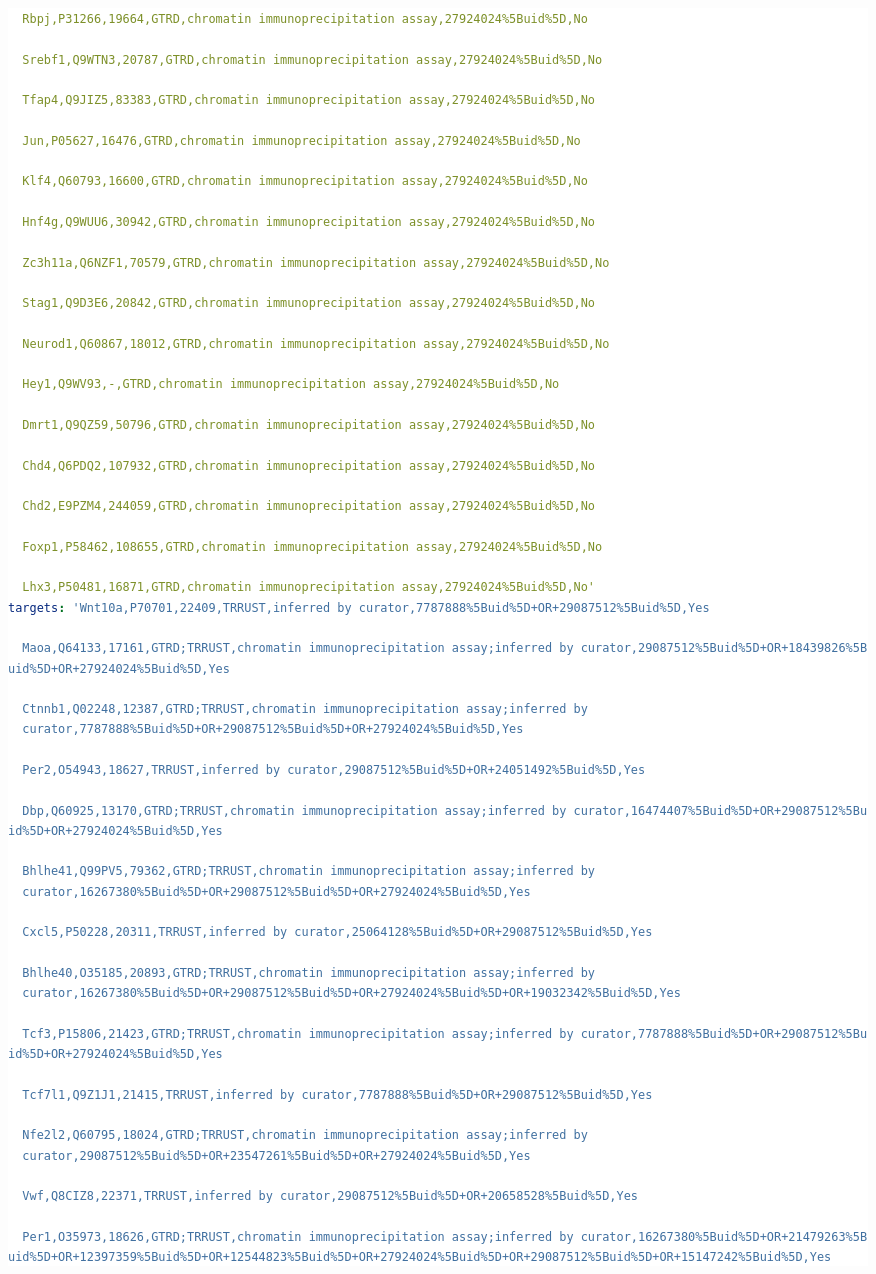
 ```yaml
  Rbpj,P31266,19664,GTRD,chromatin immunoprecipitation assay,27924024%5Buid%5D,No

  Srebf1,Q9WTN3,20787,GTRD,chromatin immunoprecipitation assay,27924024%5Buid%5D,No

  Tfap4,Q9JIZ5,83383,GTRD,chromatin immunoprecipitation assay,27924024%5Buid%5D,No

  Jun,P05627,16476,GTRD,chromatin immunoprecipitation assay,27924024%5Buid%5D,No

  Klf4,Q60793,16600,GTRD,chromatin immunoprecipitation assay,27924024%5Buid%5D,No

  Hnf4g,Q9WUU6,30942,GTRD,chromatin immunoprecipitation assay,27924024%5Buid%5D,No

  Zc3h11a,Q6NZF1,70579,GTRD,chromatin immunoprecipitation assay,27924024%5Buid%5D,No

  Stag1,Q9D3E6,20842,GTRD,chromatin immunoprecipitation assay,27924024%5Buid%5D,No

  Neurod1,Q60867,18012,GTRD,chromatin immunoprecipitation assay,27924024%5Buid%5D,No

  Hey1,Q9WV93,-,GTRD,chromatin immunoprecipitation assay,27924024%5Buid%5D,No

  Dmrt1,Q9QZ59,50796,GTRD,chromatin immunoprecipitation assay,27924024%5Buid%5D,No

  Chd4,Q6PDQ2,107932,GTRD,chromatin immunoprecipitation assay,27924024%5Buid%5D,No

  Chd2,E9PZM4,244059,GTRD,chromatin immunoprecipitation assay,27924024%5Buid%5D,No

  Foxp1,P58462,108655,GTRD,chromatin immunoprecipitation assay,27924024%5Buid%5D,No

  Lhx3,P50481,16871,GTRD,chromatin immunoprecipitation assay,27924024%5Buid%5D,No'
targets: 'Wnt10a,P70701,22409,TRRUST,inferred by curator,7787888%5Buid%5D+OR+29087512%5Buid%5D,Yes

  Maoa,Q64133,17161,GTRD;TRRUST,chromatin immunoprecipitation assay;inferred by curator,29087512%5Buid%5D+OR+18439826%5Buid%5D+OR+27924024%5Buid%5D,Yes

  Ctnnb1,Q02248,12387,GTRD;TRRUST,chromatin immunoprecipitation assay;inferred by
  curator,7787888%5Buid%5D+OR+29087512%5Buid%5D+OR+27924024%5Buid%5D,Yes

  Per2,O54943,18627,TRRUST,inferred by curator,29087512%5Buid%5D+OR+24051492%5Buid%5D,Yes

  Dbp,Q60925,13170,GTRD;TRRUST,chromatin immunoprecipitation assay;inferred by curator,16474407%5Buid%5D+OR+29087512%5Buid%5D+OR+27924024%5Buid%5D,Yes

  Bhlhe41,Q99PV5,79362,GTRD;TRRUST,chromatin immunoprecipitation assay;inferred by
  curator,16267380%5Buid%5D+OR+29087512%5Buid%5D+OR+27924024%5Buid%5D,Yes

  Cxcl5,P50228,20311,TRRUST,inferred by curator,25064128%5Buid%5D+OR+29087512%5Buid%5D,Yes

  Bhlhe40,O35185,20893,GTRD;TRRUST,chromatin immunoprecipitation assay;inferred by
  curator,16267380%5Buid%5D+OR+29087512%5Buid%5D+OR+27924024%5Buid%5D+OR+19032342%5Buid%5D,Yes

  Tcf3,P15806,21423,GTRD;TRRUST,chromatin immunoprecipitation assay;inferred by curator,7787888%5Buid%5D+OR+29087512%5Buid%5D+OR+27924024%5Buid%5D,Yes

  Tcf7l1,Q9Z1J1,21415,TRRUST,inferred by curator,7787888%5Buid%5D+OR+29087512%5Buid%5D,Yes

  Nfe2l2,Q60795,18024,GTRD;TRRUST,chromatin immunoprecipitation assay;inferred by
  curator,29087512%5Buid%5D+OR+23547261%5Buid%5D+OR+27924024%5Buid%5D,Yes

  Vwf,Q8CIZ8,22371,TRRUST,inferred by curator,29087512%5Buid%5D+OR+20658528%5Buid%5D,Yes

  Per1,O35973,18626,GTRD;TRRUST,chromatin immunoprecipitation assay;inferred by curator,16267380%5Buid%5D+OR+21479263%5Buid%5D+OR+12397359%5Buid%5D+OR+12544823%5Buid%5D+OR+27924024%5Buid%5D+OR+29087512%5Buid%5D+OR+15147242%5Buid%5D,Yes
```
==================================================
# WHAT YOU NEED TO DO
The answer is the entries above, given again exactly, with no pictures among them.

# EXERCISE RESULT
 ```yaml
  Rbpj,P31266,19664,GTRD,chromatin immunoprecipitation assay,27924024%5Buid%5D,No

  Srebf1,Q9WTN3,20787,GTRD,chromatin immunoprecipitation assay,27924024%5Buid%5D,No

  Tfap4,Q9JIZ5,83383,GTRD,chromatin immunoprecipitation assay,27924024%5Buid%5D,No

  Jun,P05627,16476,GTRD,chromatin immunoprecipitation assay,27924024%5Buid%5D,No

  Klf4,Q60793,16600,GTRD,chromatin immunoprecipitation assay,27924024%5Buid%5D,No

  Hnf4g,Q9WUU6,30942,GTRD,chromatin immunoprecipitation assay,27924024%5Buid%5D,No

  Zc3h11a,Q6NZF1,70579,GTRD,chromatin immunoprecipitation assay,27924024%5Buid%5D,No

  Stag1,Q9D3E6,20842,GTRD,chromatin immunoprecipitation assay,27924024%5Buid%5D,No

  Neurod1,Q60867,18012,GTRD,chromatin immunoprecipitation assay,27924024%5Buid%5D,No

  Hey1,Q9WV93,-,GTRD,chromatin immunoprecipitation assay,27924024%5Buid%5D,No

  Dmrt1,Q9QZ59,50796,GTRD,chromatin immunoprecipitation assay,27924024%5Buid%5D,No

  Chd4,Q6PDQ2,107932,GTRD,chromatin immunoprecipitation assay,27924024%5Buid%5D,No

  Chd2,E9PZM4,244059,GTRD,chromatin immunoprecipitation assay,27924024%5Buid%5D,No

  Foxp1,P58462,108655,GTRD,chromatin immunoprecipitation assay,27924024%5Buid%5D,No

  Lhx3,P50481,16871,GTRD,chromatin immunoprecipitation assay,27924024%5Buid%5D,No'
targets: 'Wnt10a,P70701,22409,TRRUST,inferred by curator,7787888%5Buid%5D+OR+29087512%5Buid%5D,Yes

  Maoa,Q64133,17161,GTRD;TRRUST,chromatin immunoprecipitation assay;inferred by curator,29087512%5Buid%5D+OR+18439826%5Buid%5D+OR+27924024%5Buid%5D,Yes

  Ctnnb1,Q02248,12387,GTRD;TRRUST,chromatin immunoprecipitation assay;inferred by
  curator,7787888%5Buid%5D+OR+29087512%5Buid%5D+OR+27924024%5Buid%5D,Yes

  Per2,O54943,18627,TRRUST,inferred by curator,29087512%5Buid%5D+OR+24051492%5Buid%5D,Yes

  Dbp,Q60925,13170,GTRD;TRRUST,chromatin immunoprecipitation assay;inferred by curator,16474407%5Buid%5D+OR+29087512%5Buid%5D+OR+27924024%5Buid%5D,Yes

  Bhlhe41,Q99PV5,79362,GTRD;TRRUST,chromatin immunoprecipitation assay;inferred by
  curator,16267380%5Buid%5D+OR+29087512%5Buid%5D+OR+27924024%5Buid%5D,Yes

  Cxcl5,P50228,20311,TRRUST,inferred by curator,25064128%5Buid%5D+OR+29087512%5Buid%5D,Yes

  Bhlhe40,O35185,20893,GTRD;TRRUST,chromatin immunoprecipitation assay;inferred by
  curator,16267380%5Buid%5D+OR+29087512%5Buid%5D+OR+27924024%5Buid%5D+OR+19032342%5Buid%5D,Yes

  Tcf3,P15806,21423,GTRD;TRRUST,chromatin immunoprecipitation assay;inferred by curator,7787888%5Buid%5D+OR+29087512%5Buid%5D+OR+27924024%5Buid%5D,Yes

  Tcf7l1,Q9Z1J1,21415,TRRUST,inferred by curator,7787888%5Buid%5D+OR+29087512%5Buid%5D,Yes

  Nfe2l2,Q60795,18024,GTRD;TRRUST,chromatin immunoprecipitation assay;inferred by
  curator,29087512%5Buid%5D+OR+23547261%5Buid%5D+OR+27924024%5Buid%5D,Yes

  Vwf,Q8CIZ8,22371,TRRUST,inferred by curator,29087512%5Buid%5D+OR+20658528%5Buid%5D,Yes

  Per1,O35973,18626,GTRD;TRRUST,chromatin immunoprecipitation assay;inferred by curator,16267380%5Buid%5D+OR+21479263%5Buid%5D+OR+12397359%5Buid%5D+OR+12544823%5Buid%5D+OR+27924024%5Buid%5D+OR+29087512%5Buid%5D+OR+15147242%5Buid%5D,Yes
```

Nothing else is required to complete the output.